Dataset entries:
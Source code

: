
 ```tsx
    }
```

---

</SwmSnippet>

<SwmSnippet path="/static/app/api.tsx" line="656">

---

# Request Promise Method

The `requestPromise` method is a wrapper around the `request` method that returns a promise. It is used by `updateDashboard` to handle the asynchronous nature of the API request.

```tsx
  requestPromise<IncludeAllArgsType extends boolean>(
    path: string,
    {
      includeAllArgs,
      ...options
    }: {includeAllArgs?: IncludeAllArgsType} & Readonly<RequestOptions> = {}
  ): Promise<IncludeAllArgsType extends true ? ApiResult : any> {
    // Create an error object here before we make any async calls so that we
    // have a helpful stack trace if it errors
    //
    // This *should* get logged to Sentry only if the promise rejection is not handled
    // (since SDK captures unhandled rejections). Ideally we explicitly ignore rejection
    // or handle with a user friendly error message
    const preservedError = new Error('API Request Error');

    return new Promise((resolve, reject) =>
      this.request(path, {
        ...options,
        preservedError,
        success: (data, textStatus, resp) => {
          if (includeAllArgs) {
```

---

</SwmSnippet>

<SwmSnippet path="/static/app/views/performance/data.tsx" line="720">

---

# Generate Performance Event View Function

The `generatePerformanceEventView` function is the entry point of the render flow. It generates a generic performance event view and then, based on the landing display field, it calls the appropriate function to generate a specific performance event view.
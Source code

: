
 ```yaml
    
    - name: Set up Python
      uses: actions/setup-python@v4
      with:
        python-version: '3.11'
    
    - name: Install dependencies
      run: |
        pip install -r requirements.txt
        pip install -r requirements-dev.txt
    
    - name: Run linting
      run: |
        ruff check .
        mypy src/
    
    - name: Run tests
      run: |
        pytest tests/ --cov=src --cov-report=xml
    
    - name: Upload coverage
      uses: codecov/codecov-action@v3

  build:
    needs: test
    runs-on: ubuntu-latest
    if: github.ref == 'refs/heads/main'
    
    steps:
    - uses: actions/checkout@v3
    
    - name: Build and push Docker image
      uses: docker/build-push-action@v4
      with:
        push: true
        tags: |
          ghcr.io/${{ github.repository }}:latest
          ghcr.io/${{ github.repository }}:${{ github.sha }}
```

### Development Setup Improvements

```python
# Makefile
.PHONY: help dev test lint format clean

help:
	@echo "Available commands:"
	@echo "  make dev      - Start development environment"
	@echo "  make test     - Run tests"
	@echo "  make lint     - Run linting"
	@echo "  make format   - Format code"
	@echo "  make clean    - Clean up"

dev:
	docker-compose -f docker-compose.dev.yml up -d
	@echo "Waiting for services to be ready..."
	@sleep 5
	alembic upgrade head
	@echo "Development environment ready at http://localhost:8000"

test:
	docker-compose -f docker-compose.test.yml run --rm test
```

WHAT YOU HAVE TO DO: All lines from the beginning of the entries through the line marked "# Generate Performance Event View Function" are to be output exactly; nothing else belongs in the answer.

OUTPUT FOR THIS EXERCISE:
Source code

:
 ```tsx
    }
```

---

</SwmSnippet>

<SwmSnippet path="/static/app/api.tsx" line="656">

---

# Request Promise Method

The `requestPromise` method is a wrapper around the `request` method that returns a promise. It is used by `updateDashboard` to handle the asynchronous nature of the API request.

```tsx
  requestPromise<IncludeAllArgsType extends boolean>(
    path: string,
    {
      includeAllArgs,
      ...options
    }: {includeAllArgs?: IncludeAllArgsType} & Readonly<RequestOptions> = {}
  ): Promise<IncludeAllArgsType extends true ? ApiResult : any> {
    // Create an error object here before we make any async calls so that we
    // have a helpful stack trace if it errors
    //
    // This *should* get logged to Sentry only if the promise rejection is not handled
    // (since SDK captures unhandled rejections). Ideally we explicitly ignore rejection
    // or handle with a user friendly error message
    const preservedError = new Error('API Request Error');

    return new Promise((resolve, reject) =>
      this.request(path, {
        ...options,
        preservedError,
        success: (data, textStatus, resp) => {
          if (includeAllArgs) {
```

---

</SwmSnippet>

<SwmSnippet path="/static/app/views/performance/data.tsx" line="720">

---

# Generate Performance Event View Function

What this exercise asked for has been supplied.